It’s the unknown unknowns spooking investors in private credit funds
Investment trends, like fads, can often take on a life of their own. But investment fads, like emotions, are ultimately driven by our primal emotions: greed and fear, two emotions that can have us acting irrationally.
Fundamentally, we understand how this isn’t logical, yet seeing others profit handsomely from yesterday’s decisions can often influence us to lower our standards, telling ourselves, “they must know something that I don’t”.
When it comes to the financial markets, sadly, history is littered with such examples where we emotively override our fundamental principles from “fear of missing out”.
More recently, and I appreciate that this is contentious, a possible example lies in an asset class called private credit. To explain, let’s first start by defining what it is.
Businesses often need to inject working capital and, more often than not, use debt that is accessed three ways: bank loans, bonds and, increasingly, directly through the private market, AKA private credit. The latter is invaluable to the economy as businesses often can’t access borrowed capital via the first two because banks won’t lend to them or the dollar amount is too small to offer debt securities.
As an asset class, private credit benefits lenders and borrowers. In this case, lenders typically aggregate capital through investment funds managed by investment and banking professionals.
As with banks, typically much of the debt is secured and short-dated, which is a more defensive debt vehicle when compared with some corporate bonds. The number of debt offerings can often extend beyond the 100s, meaning the impact from any one default on the total portfolio is minimal, or at least that’s the expectation.
Just as with other fund offerings, the risk spectrum in private credit can vary from low- to high-risk, where risk is usually defined by either credit quality, term of loan, and/or asset backing levels. Naturally, the higher the embedded risk, the higher the expected return.
Investors also need to be conscious of how liquidity within the fund will impact their ability to claw back their money. Some have daily access while others are less liquid with one to three-month fund claw-backs.
Private credit fund providers are compensated via management fees and, in some cases, performance fees. Some managers, albeit not all, additionally capture “origination fees” as part of their overall compensation.

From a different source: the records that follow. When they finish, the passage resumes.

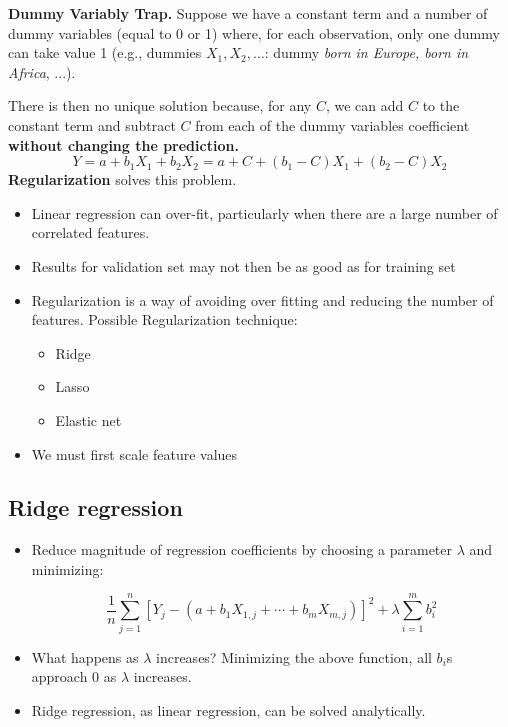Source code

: \textbf{Dummy Variably Trap.} Suppose we have a constant term and a number of dummy variables (equal to 0 or 1) where, for each observation, only one dummy can take value 1 (e.g., dummies $X_{1},X_{2},\dotsc $: dummy \textit{born in Europe, born in Africa}, ...).

There is then no unique solution because, for any $C$, we can add $C$ to the constant term and subtract $C$ from each of the dummy variables coefficient \textbf{without changing the prediction.}
\begin{equation*}
    Y = a+b_{1} X_{1} +b_{2} X_{2} =a+C+(b_{1} -C) X_{1} +(b_{2} -C) X_{2}
\end{equation*}
\textbf{Regularization} solves this problem.
\begin{itemize}
    \item Linear regression can over-fit, particularly when there are a large number of correlated features.
    \item Results for validation set may not then be as good as for training set
    \item Regularization is a way of avoiding over fitting and reducing the number of features. Possible Regularization technique:
          \begin{itemize}
              \item Ridge 
              \item Lasso
              \item Elastic net
          \end{itemize}
    \item We must first scale feature values
\end{itemize}

\subsection{Ridge regression}

\begin{itemize}
    \item Reduce magnitude of regression coefficients by choosing a parameter $\lambda $ and minimizing:
          
          \begin{equation*}
              \frac{1}{n}\sum\limits _{j=1}^{n}\left[ Y_{j} -\left(a+b_{1} X_{1,j} +\cdots +b_{m} X_{m,j}\right)\right]^{2} +\lambda \sum _{i=1}^{m} b_{i}^{2}
          \end{equation*}
    \item What happens as $\lambda $ increases? Minimizing the above function, all $b_{i}$s approach 0 as $\lambda $ increases.
    \item Ridge regression, as linear regression, can be solved analytically.
\end{itemize}

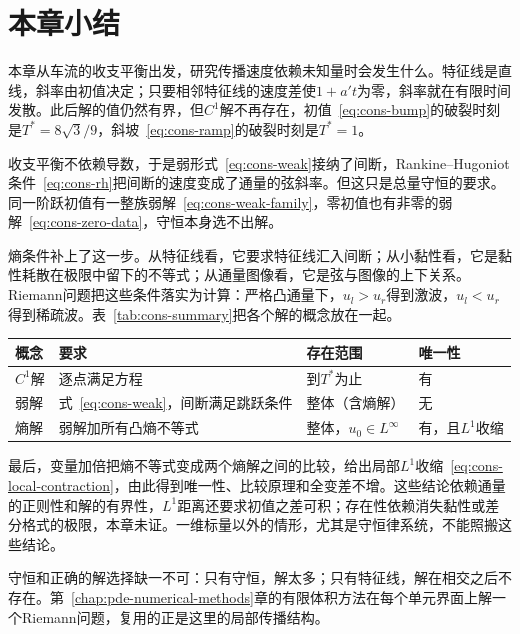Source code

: \section{本章小结}
\label{sec:cons-summary}

本章从车流的收支平衡出发，研究传播速度依赖未知量时会发生什么。特征线是直线，斜率由初值决定；只要相邻特征线的速度差使$1+a't$为零，斜率就在有限时间发散。此后解的值仍然有界，但$C^1$解不再存在，初值~\eqref{eq:cons-bump}的破裂时刻是$T^{*}=8\sqrt{3}/9$，斜坡~\eqref{eq:cons-ramp}的破裂时刻是$T^{*}=1$。

收支平衡不依赖导数，于是弱形式~\eqref{eq:cons-weak}接纳了间断，Rankine--Hugoniot条件~\eqref{eq:cons-rh}把间断的速度变成了通量的弦斜率。但这只是总量守恒的要求。同一阶跃初值有一整族弱解~\eqref{eq:cons-weak-family}，零初值也有非零的弱解~\eqref{eq:cons-zero-data}，守恒本身选不出解。

熵条件补上了这一步。从特征线看，它要求特征线汇入间断；从小黏性看，它是黏性耗散在极限中留下的不等式；从通量图像看，它是弦与图像的上下关系。Riemann问题把这些条件落实为计算：严格凸通量下，$u_l>u_r$得到激波，$u_l<u_r$得到稀疏波。表~\ref{tab:cons-summary}把各个解的概念放在一起。

\begin{BookInlineTable}
  \centering
  \caption{标量守恒律的解的概念及其适用条件。}
  \label{tab:cons-summary}
  \begin{tabular}{p{16mm}p{32mm}p{24mm}p{20mm}}
    \toprule
    概念 & 要求 & 存在范围 & 唯一性\\
    \midrule
    $C^1$解 & 逐点满足方程 & 到$T^{*}$为止 & 有\\
    弱解 & 式~\eqref{eq:cons-weak}，间断满足跳跃条件 & 整体（含熵解） & 无\\
    熵解 & 弱解加所有凸熵不等式 & 整体，$u_0\in L^{\infty}$ & 有，且$L^1$收缩\\
    \bottomrule
  \end{tabular}
\end{BookInlineTable}

最后，变量加倍把熵不等式变成两个熵解之间的比较，给出局部$L^1$收缩~\eqref{eq:cons-local-contraction}，由此得到唯一性、比较原理和全变差不增。这些结论依赖通量的正则性和解的有界性，$L^1$距离还要求初值之差可积；存在性依赖消失黏性或差分格式的极限，本章未证。一维标量以外的情形，尤其是守恒律系统，不能照搬这些结论。

守恒和正确的解选择缺一不可：只有守恒，解太多；只有特征线，解在相交之后不存在。第~\ref{chap:pde-numerical-methods}章的有限体积方法在每个单元界面上解一个Riemann问题，复用的正是这里的局部传播结构。
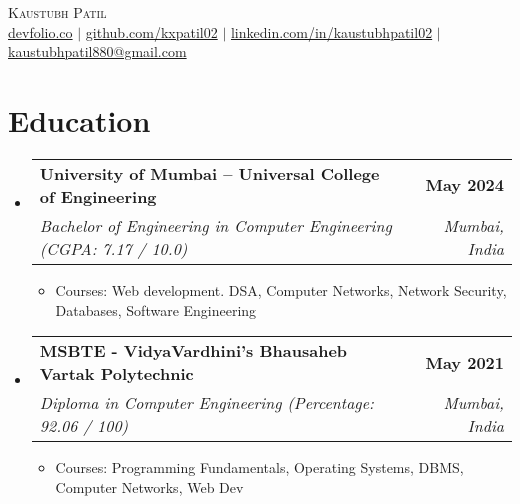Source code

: \documentclass[letterpaper,11pt]{article}
\makeatletter
\newcommand{\resumeItem}[1]{
  \item\small{
    {#1 \vspace{-2pt}}
  }
}
\newcommand{\resumeSubheading}[4]{
  \vspace{-2pt}\item
    \begin{tabular*}{1.0\textwidth}[t]{l@{\extracolsep{\fill}}r}
      \vspace{-2pt}\textbf{#1} & \textbf{\small #2} \\
      \textit{\small#3} & \textit{\small #4} \\
    \end{tabular*}\vspace{-7pt}
}
\newcommand{\resumeSubHeadingListStart}{\begin{itemize}[leftmargin=0.0in, label={}]}
\newcommand{\resumeSubHeadingListEnd}{\end{itemize}}
\newcommand{\resumeItemListStart}{\begin{itemize}}
\newcommand{\resumeItemListEnd}{\end{itemize}\vspace{-5pt}}
\makeatother
\begin{document}

\begin{center}
    {\huge \scshape Kaustubh Patil} \\ \vspace{5pt}
    \small
    \href{https://devfolio.co/@kxpatil02}{devfolio.co} $|$ \href{https://github.com/kxpatil02}{github.com/kxpatil02} $|$ \href{https://www.linkedin.com/in/kaustubhpatil02/}{linkedin.com/in/kaustubhpatil02} $|$ \href{mailto:kaustubhpatil880@gmail.com}{kaustubhpatil880@gmail.com}
    \vspace{-8pt}
\end{center}


\section{Education}
    \resumeSubHeadingListStart
        \resumeSubheading
            {University of Mumbai --  Universal College of Engineering}{May 2024}
            {Bachelor of Engineering in Computer Engineering  (CGPA: 7.17  / 10.0)}{Mumbai, India}
            \resumeItemListStart
                \resumeItem{Courses:  Web development. DSA, Computer Networks, Network Security, Databases, Software Engineering}
            \resumeItemListEnd

        \resumeSubheading
            {MSBTE - VidyaVardhini’s Bhausaheb Vartak Polytechnic}{May 2021}
            {Diploma in Computer Engineering (Percentage: 92.06 / 100)}{Mumbai, India}
            \resumeItemListStart
                \resumeItem{Courses:  Programming Fundamentals, Operating Systems, DBMS, Computer Networks, Web Dev
                }
            \resumeItemListEnd
    \resumeSubHeadingListEnd
\vspace{-19pt}


\end{document}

Think of the “origination fee”, per se, as a fee paid by the banks to your mortgage broker for you borrowing their money. Some private credit funds even capture 100 per cent of this origination fee while others split such fees with their clients.
Nothing attracts a moth faster than bright lights, and the returns from this “defensive” asset have not only matched higher-risk growth assets but have left other defensive assets for dust.
While the investment community sought CPI+ returns during our previous quantitative easing (QE) world, private credit funds had delivered high single-digit to low-teens net returns. With this increased attention from the institutional, wholesale and retail worlds, the proliferation of funds grew rapidly.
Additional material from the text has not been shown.